Die Symbolik folgt ihren eigenen psychologischen Regeln - erzeugt böse Vorahnungen, triggert Erinnerungen an visualisierte Grausamkeit (Martyrien, Kreuzigung) - vor allem wirksam in einer Zeit, in der Krankheit und Tod sehr präsent waren und öffentliche Hinrichtungen stattfanden - und evoziert Hoffnung auf Fürbitte und Sehnsucht nach Glückseligkeit (vgl. Blog B 12: "Symbole, Spiegel des Menschen"). Symbole fassen komplexe Zusammenhänge in Form eines Kürzels zusammen und finden sich in liturgischen Handlungen in besonderer Verdichtung. Der Grund dafür ist naheliegend, denn wo das sinnlich Wahrnehmbare fehlt, weil wir es mit dem Spirituellen zu tun haben, sind nur noch Gleichnisse - darunter auch die bedeutungsgeladenen Symbole mit ihren Analogiebezügen - in der Lage, die Vorstellungswelt zu beschreiben. Symbole tragen zu einer Vernetzung des Denkens und Fühlens bei. Wie in Präsentation VIII "Einführung in die christliche Zahlensymbolik" vorgestellt, wurde jede Zahl von 1-15  teilweise sogar mehrfach symbolisch belegt - allerdings stets auf Kosten der Rationalität, denn Zahlen sind abstrakt und werden hier konkreten Sachverhalten, Erscheinungsformen oder Vorstellungen zugeordnet. Im Grunde fand auf diese Weise nichts anderes statt als eine Instrumentalisierung der Mathematik. Zahlen liefern Pseudobeweise, wie es Kardinal Nikolaus von Kues (*1401-†1464) sehr viel später festhalten sollte: "Können wir uns dem Göttlichen auf keinem anderen Wege als durch Symbole nähern, so werden wir uns am passendsten der mathematischen Symbole bedienen, denn diese besitzen unzerstörbare Gewissheit" - ein in sich unlogischer Satz, da er die Möglichkeit einer fehlerhaften Rechnung ausschliesst und sich nur auf die suggestive Verbindung von Zahl und Präzision stützt. Es ist kaum vorstellbar, dass dem gelehrten Kardinal das entgangen sein kann - und wenn nicht, so offenbart er damit sein strategisches Kalkül. Dessen ungeachtet verneigt er sich mit dieser Formulierung vor einer Disziplin, die ihre Wahrheitserkenntnis auch beweisen kann und beneidet das Erlangen von Gewissheit, deren Unzerstörbarkeit er betont, was er vom Glauben nicht behaupten kann - sonst wäre es kein Glaube. Mit der gewaltsamen Unterdrückung des freien, logischen und kritischen Denkens setzte ein, was man im Nachhinein als Verfinsterung des Mittelalters bezeichnen sollte. Hierzu Näheres in Blog B 18:  "Das christlich-mittelalterliche Weltbild und seine methodischen Mängel".  

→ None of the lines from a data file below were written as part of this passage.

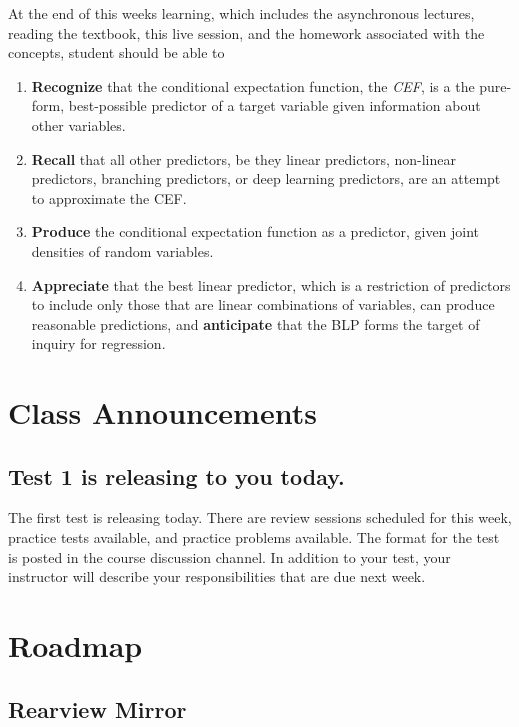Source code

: \documentclass[
  letterpaper,
  DIV=11,
  numbers=noendperiod]{scrreprt}
\providecommand{\tightlist}{%
  \setlength{\itemsep}{0pt}\setlength{\parskip}{0pt}}\usepackage{longtable,booktabs,array}
\begin{document}
At the end of this weeks learning, which includes the asynchronous
lectures, reading the textbook, this live session, and the homework
associated with the concepts, student should be able to

\begin{enumerate}
\def\labelenumi{\arabic{enumi}.}
\tightlist
\item
  \textbf{Recognize} that the conditional expectation function, the
  \emph{CEF}, is a the pure-form, best-possible predictor of a target
  variable given information about other variables.
\item
  \textbf{Recall} that all other predictors, be they linear predictors,
  non-linear predictors, branching predictors, or deep learning
  predictors, are an attempt to approximate the CEF.
\item
  \textbf{Produce} the conditional expectation function as a predictor,
  given joint densities of random variables.
\item
  \textbf{Appreciate} that the best linear predictor, which is a
  restriction of predictors to include only those that are linear
  combinations of variables, can produce reasonable predictions, and
  \textbf{anticipate} that the BLP forms the target of inquiry for
  regression.
\end{enumerate}

\section{Class Announcements}\label{class-announcements-2}

\subsection{Test 1 is releasing to you
today.}\label{test-1-is-releasing-to-you-today.}

The first test is releasing today. There are review sessions scheduled
for this week, practice tests available, and practice problems
available. The format for the test is posted in the course discussion
channel. In addition to your test, your instructor will describe your
responsibilities that are due next week.

\section{Roadmap}\label{roadmap}

\subsection{Rearview Mirror}\label{rearview-mirror}
\end{document}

Ab dem 5. Jahrhundert hören wir von einer Schutzpatronin der Musik, der Hl. Caecilie, deren Martyrium um das Jahr 230 eine starke Verehrung nach sich zog.

Stefano Maderno, Santa Caecilia, Trastevere, Rom

Ihre Gebeine liegen in Santa Caecilia in Trastevere in Rom, ein kleinerer Teil in der Kathedrale Sainte Caecile in Albi, dem grössten Backsteinbau der Welt im Département Tarn in Frankreich. Kardinal Jean Jouffroy hatte eigens einen Teil ihrer Reliquien dorthin überführen lassen und machte Albi dadurch zu einem bekannten Wallfahrtsort. Er selbst wurde auf seinen Wunsch 1473 unter dem Reliquienschrein bestattet. 

Sainte Cécile, Albi, Frankreich

Von der um 1600 von Stefano Maderno geschaffenen Marmorskulptur wurde in Albi eine hinreichend ähnliche Kopie angefertigt. Darüber hinaus gelangten kleinformatige Abgüsse als Devotionalien an die Pilger.

Santa Caecilia, Kleinbronze als Devotionalie

Es gibt zu denken, wenn die Heilige Caecilia heute in einschlägigen Lexika als Schutzpatronin der Kirchenmusik ausgewiesen wird - d.h., dass ihr nur noch die Zuständigkeit für einen Teilbereich zugestanden wird – nicht aber die Hoheit über die Musik schlechthin.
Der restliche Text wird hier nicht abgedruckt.